Now I soldered the resistors. Nothing special to mention here except that you have to solder the right capacitor to the right place.


To ensure that I produce no shortcuts and that my solder-joints are good ones I used the mantis to get a closer look. I addition to that I frequently used the multimeter to test for shortcuts.


When soldering the to leds again keep the orientation in mind. Here the connection next to the resistors is the GND connection.


The last part I soldered was the pin header. Since it is a high component it could block good access to the other soldering joints. I soldered this like the ATtiny first the top left and the bottom right pin and then the rest.


To finish this of off I added some solder to the USB-connector to get a better connection when ist plugged in.

One small Problem

I made a small mistake while designing the board.

The board does not fit into an USB-Port.

Since I did not want to solder the whole board again I just used our Dremel to remove some material and made it fit.
If you use a tool like this make sure that you use protective eye gear.

The Dremel

The goggles I used

Before and after making the PCB fit into an USB-Port


















Programming the ISP

I usually use arduino nanos for almost everything so I needed a little guidance. One of my advisers who took the Fab-Academy-course last year made a very good tutorial for MAC. I used this Tutorial als a guideline.
Here are the steps I took:

  • Install Crosspack
  • Install homebrew
  • Install libusb (command: brew install libusb-compat)
  • Download avrdude
  • run make and make install to install it
  • Download the USb-driver and install it
  • Connect the mySmartUSB MK2 ISP-Programmer- to your MAC and the self-made ISP
  • Make sure every pin is connected correct
  • Run "make" in your Terminal
  • Then run "make flash"
  • and run "make fuses"
  • Connect your new ISP to an USB-port and check if it is recognized (Apple symbol -> About This Mac -> System Report -> Hardware- > USB)
  • When it was recognized run the final command in your terminal : make rstdisbl
  • If not make sure everything was connected right. If so search for shortcuts on your board. If there is no shortcut check if a part was fried especially th ATtiny and exchange them



After that my programmer was recognized as an usb device, but I likely will not use this programmer for two reasons:
I am afraid to fry my parts of my macbook, even with an USB-cable there is always the possibility of shortcuts as mentioned in Brian's Tutorial in only reduces the risk of damaging something. The second reason is that I want to try other ISP especially the Arduino because I really love the Arduino IDE to program a microcontroller.

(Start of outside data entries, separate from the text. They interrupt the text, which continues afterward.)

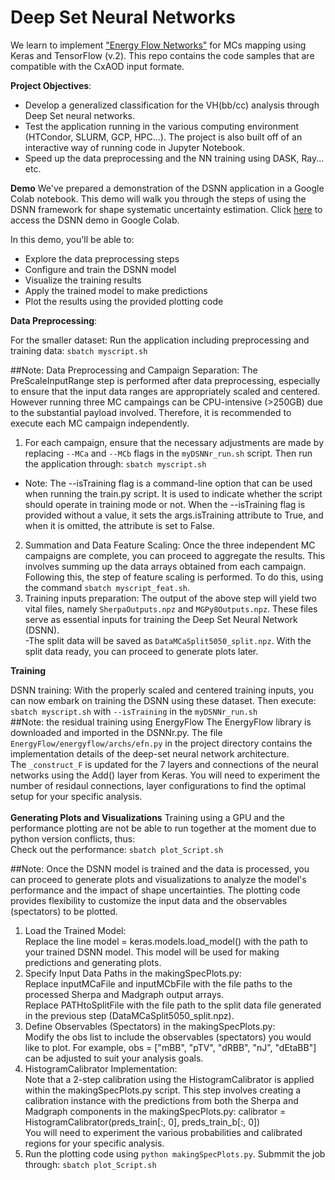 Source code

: # Deep Set Neural Networks 

We learn to implement ["Energy Flow Networks"](https://arxiv.org/abs/1810.05165) for MCs mapping using Keras and TensorFlow (v.2). This repo contains the code samples that are compatible with the CxAOD input formate.

**Project Objectives**:
+ Develop a generalized classification for the VH(bb/cc) analysis through Deep Set neural networks.
+ Test the application running in the various computing environment (HTCondor, SLURM, GCP, HPC...). The project is also built off of an interactive way of running code in Jupyter Notebook.
+ Speed up the data preprocessing and the NN training using DASK, Ray... etc.

**Demo**
We've prepared a demonstration of the DSNN application in a Google Colab notebook. This demo will walk you through the steps of using the DSNN framework for shape systematic uncertainty estimation.
Click [here](https://colab.research.google.com/drive/1YVBuYGpHAc74POLuiqjyiSxwTI6jdZv9#scrollTo=i1vlXcasy1KT) to access the DSNN demo in Google Colab.

In this demo, you'll be able to:

- Explore the data preprocessing steps
- Configure and train the DSNN model
- Visualize the training results
- Apply the trained model to make predictions
- Plot the results using the provided plotting code

**Data Preprocessing**:

For the smaller dataset:
Run the application including preprocessing and training data: `sbatch myscript.sh`<br />

##Note: Data Preprocessing and Campaign Separation: 
The PreScaleInputRange step is performed after data preprocessing, especially to ensure that the input data ranges are appropriately scaled and centered. However running three MC campaings can be CPU-intensive (>250GB) due to the substantial payload involved. Therefore, it is recommended to execute each MC campaign independently. <br />
1. For each campaign, ensure that the necessary adjustments are made by replacing `--MCa` and `--MCb` flags in the `myDSNNr_run.sh` script. Then run the application through: `sbatch myscript.sh` <br />
- Note: The --isTraining flag is a command-line option that can be used when running the train.py script. It is used to indicate whether the script should operate in training mode or not. When the --isTraining flag is provided without a value, it sets the args.isTraining attribute to True, and when it is omitted, the attribute is set to False.<br/>

2. Summation and Data Feature Scaling: Once the three independent MC campaigns are complete, you can proceed to aggregate the results. This involves summing up the data arrays obtained from each campaign. Following this, the step of feature scaling is performed. To do this, using the command `sbatch myscript_feat.sh`. <br />
3. Training inputs preparation: The output of the above step will yield two vital files, namely `SherpaOutputs.npz` and `MGPy8Outputs.npz`. These files serve as essential inputs for training the Deep Set Neural Network (DSNN). <br />
-The split data will be saved as `DataMCaSplit5050_split.npz`. With the split data ready, you can proceed to generate plots later. <br /> 

**Training**

DSNN training: With the properly scaled and centered training inputs, you can now embark on training the DSNN using these dataset. Then execute: `sbatch myscript.sh` with `--isTraining` in the `myDSNNr_run.sh` <br />
##Note: the residual training using EnergyFlow
The EnergyFlow library is downloaded and imported in the DSNNr.py. The file `EnergyFlow/energyflow/archs/efn.py` in the project directory contains the implementation details of the deep-set neural network architecture. <br/>
The `_construct_F` is updated for the 7 layers and connections of the neural networks using the Add() layer from Keras. You will need to experiment the number of residaul connections, layer configurations to find the optimal setup for your specific analysis. <br/>
<br/>
**Generating Plots and Visualizations**
Training using a GPU and the performance plotting are not be able to run together at the moment due to python version conflicts, thus:<br />
Check out the performance: `sbatch plot_Script.sh`<br />

##Note: 
Once the DSNN model is trained and the data is processed, you can proceed to generate plots and visualizations to analyze the model's performance and the impact of shape uncertainties. The plotting code provides flexibility to customize the input data and the observables (spectators) to be plotted. <br/>
1. Load the Trained Model:<br/>
Replace the line model = keras.models.load_model() with the path to your trained DSNN model. This model will be used for making predictions and generating plots.
2. Specify Input Data Paths in the makingSpecPlots.py: <br/>
Replace inputMCaFile and inputMCbFile with the file paths to the processed Sherpa and Madgraph output arrays. <br/>
Replace PATHtoSplitFile with the file path to the split data file generated in the previous step (DataMCaSplit5050_split.npz).<br/>
3. Define Observables (Spectators) in the makingSpecPlots.py: <br/>
Modify the obs list to include the observables (spectators) you would like to plot. For example, obs = ["mBB", "pTV", "dRBB", "nJ", "dEtaBB"] can be adjusted to suit your analysis goals.
4. HistogramCalibrator Implementation:<br/>
Note that a 2-step calibration using the HistogramCalibrator is applied within the makingSpecPlots.py script. This step involves creating a calibration instance with the predictions from both the Sherpa and Madgraph components in the makingSpecPlots.py:
calibrator = HistogramCalibrator(preds_train[:, 0], preds_train_b[:, 0])<br/>
You will need to experiment the various probabilities and calibrated regions for your specific analysis.
6. Run the plotting code using `python makingSpecPlots.py`. Submmit the job through: `sbatch plot_Script.sh` <br/>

Apparently you can use the FabIsp with the Arduino IDE too. To do so choose ATtiny24/44/84 as board under tools. further choose the ATtiny 44 as processor and the USBtinyISP as programmer now everthing should work fine. I used the same program and board as in the Embedded Programming Assignment. You have to connect the fabISP in the same way as the Arduino the only difference is that the Layout of the board pins and the ISP pins are the same. For more information please refer to the layout pictures in the "Programming the Board" section in the Embedded Programming Assignment.








Files

Circuit
Board

Favourite beverage of the Assignment


Drinking tea from my Ruhr-Pott. I know a bad german pun.